What bottlenecks are you talking about? Nikons flagship Z9 has a 3.7M pixel EVF. Canon R3 has a 5.7M pixel EVF. The top Sony cameras have a comparable EVF while focussing and a much sharper EVF for all other purposes. In comparison, I only see an advantage for Sony, not a bottleneck...

Would you have a 3.7m (hd) evf that stays 3.7m, or would you have a 3.7 evf that goes down to 1.4 (520p ±) the moment the camera feels a button being pressed on? Yep, that's the A7IV. And suddenly having your image moire out of the nowhere or lose resolution while you're trying to nail critical focus is annoying.

5 hours ago, Pieter said:

How about give a solid example with Nikon and Canon equivalents? All lens designs are compromises and Sony mostly prioritizes size/weight over those optical defects which can be easily fixed digitally. If anything, Sony is on par with Nikon and Canon lens quality, making different but defendable design choices here and there.

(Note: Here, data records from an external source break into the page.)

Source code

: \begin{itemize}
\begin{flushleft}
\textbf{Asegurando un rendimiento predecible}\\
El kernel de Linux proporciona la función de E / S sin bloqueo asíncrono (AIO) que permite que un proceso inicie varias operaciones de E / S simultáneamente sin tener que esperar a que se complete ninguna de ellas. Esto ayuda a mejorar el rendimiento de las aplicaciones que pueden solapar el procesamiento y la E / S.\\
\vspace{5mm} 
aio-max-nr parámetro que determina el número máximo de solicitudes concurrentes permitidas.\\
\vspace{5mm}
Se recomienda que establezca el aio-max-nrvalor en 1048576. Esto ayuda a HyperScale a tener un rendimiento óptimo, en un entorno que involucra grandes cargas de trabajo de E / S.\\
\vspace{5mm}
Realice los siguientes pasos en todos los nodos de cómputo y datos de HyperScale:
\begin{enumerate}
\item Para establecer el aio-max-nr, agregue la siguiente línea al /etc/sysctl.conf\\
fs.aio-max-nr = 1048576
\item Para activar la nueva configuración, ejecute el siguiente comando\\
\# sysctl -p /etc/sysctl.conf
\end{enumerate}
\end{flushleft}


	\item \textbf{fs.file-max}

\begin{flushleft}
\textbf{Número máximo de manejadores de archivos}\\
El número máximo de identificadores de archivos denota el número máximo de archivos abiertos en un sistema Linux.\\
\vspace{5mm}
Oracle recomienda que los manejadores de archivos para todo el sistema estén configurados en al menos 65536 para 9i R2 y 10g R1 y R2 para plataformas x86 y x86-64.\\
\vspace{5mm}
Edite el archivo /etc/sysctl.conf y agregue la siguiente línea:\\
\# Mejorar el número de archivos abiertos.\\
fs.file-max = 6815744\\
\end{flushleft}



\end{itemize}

I digress. Canon and Nikon glass has always been above Sony, as long ago as back then with Minolta MC mount. And these optical issues are as simple to correct as placing the autofocus module either on the front element or as close to the back as possible like the GM 70-200II did. Take a look at the GM 70-200 I, the focus block is on the middle and it's the reason why it focus breathes so hard.

5 hours ago, Pieter said:

Increasing the aperture at 800mm from f/8 to f/6.7 would increase the entrance pupil size from 100mm to 120mm, which would drastically increase size and weight (and cost).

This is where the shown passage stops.